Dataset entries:
[Start of section]

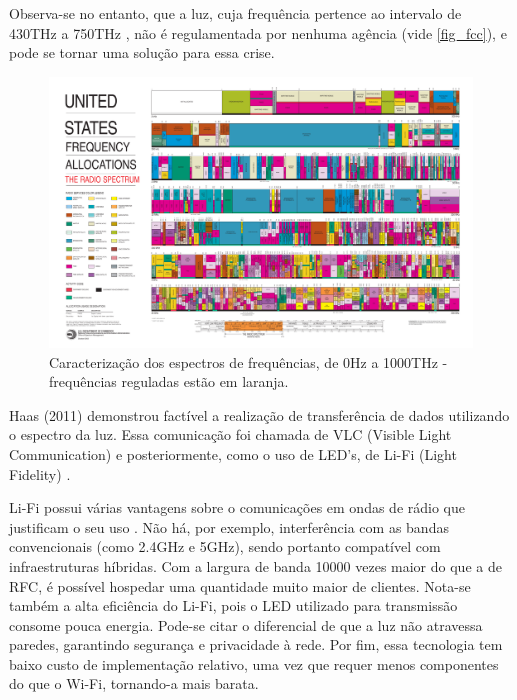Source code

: 	Observa-se no entanto, que a luz, cuja frequência pertence ao intervalo de 430THz a 750THz \cite{vision},  não é regulamentada por nenhuma agência (vide \autoref{fig_fcc}), e pode se tornar uma solução para essa crise.

	\begin{figure}[htb]
		\caption{\label{fig_fcc}Caracterização dos espectros de frequências, de 0Hz a 1000THz - frequências reguladas estão em laranja.}
		\begin{center}
	  \includegraphics[width=\textwidth, trim={36.5cm 3.1cm 40cm 61cm},clip]{2003-allochrt.pdf}
			
		\end{center}
	\end{figure}
	
 Haas (2011) demonstrou factível a realização de transferência de dados utilizando o espectro da luz. Essa comunicação foi chamada de VLC (Visible Light Communication) e posteriormente, como o uso de LED's, de Li-Fi (Light Fidelity) \cite{what-is-lifi}. \par 
 
 Li-Fi possui várias vantagens sobre o comunicações em ondas de rádio que justificam o seu uso \cite{comparison-wifi}. Não há, por exemplo, interferência com as bandas convencionais (como 2.4GHz e 5GHz), sendo portanto compatível com infraestruturas híbridas. Com a largura de banda 10000 vezes maior do que a de RFC, é possível hospedar uma quantidade muito maior de clientes. Nota-se também a alta eficiência do Li-Fi, pois o LED utilizado para transmissão consome pouca energia. Pode-se citar o diferencial de que a luz não atravessa paredes, garantindo segurança e privacidade à rede. Por fim, essa tecnologia tem baixo custo de implementação relativo, uma vez que requer menos componentes do que o Wi-Fi, tornando-a mais barata. \par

[End of section]

• _TASK PROMPT_
Write out every line from the entries where "cite" appears.

• _TASK SOLUTION_
: 	Observa-se no entanto, que a luz, cuja frequência pertence ao intervalo de 430THz a 750THz \cite{vision},  não é regulamentada por nenhuma agência (vide \autoref{fig_fcc}), e pode se tornar uma solução para essa crise.
 Haas (2011) demonstrou factível a realização de transferência de dados utilizando o espectro da luz. Essa comunicação foi chamada de VLC (Visible Light Communication) e posteriormente, como o uso de LED's, de Li-Fi (Light Fidelity) \cite{what-is-lifi}. \par 
 Li-Fi possui várias vantagens sobre o comunicações em ondas de rádio que justificam o seu uso \cite{comparison-wifi}. Não há, por exemplo, interferência com as bandas convencionais (como 2.4GHz e 5GHz), sendo portanto compatível com infraestruturas híbridas. Com a largura de banda 10000 vezes maior do que a de RFC, é possível hospedar uma quantidade muito maior de clientes. Nota-se também a alta eficiência do Li-Fi, pois o LED utilizado para transmissão consome pouca energia. Pode-se citar o diferencial de que a luz não atravessa paredes, garantindo segurança e privacidade à rede. Por fim, essa tecnologia tem baixo custo de implementação relativo, uma vez que requer menos componentes do que o Wi-Fi, tornando-a mais barata. \par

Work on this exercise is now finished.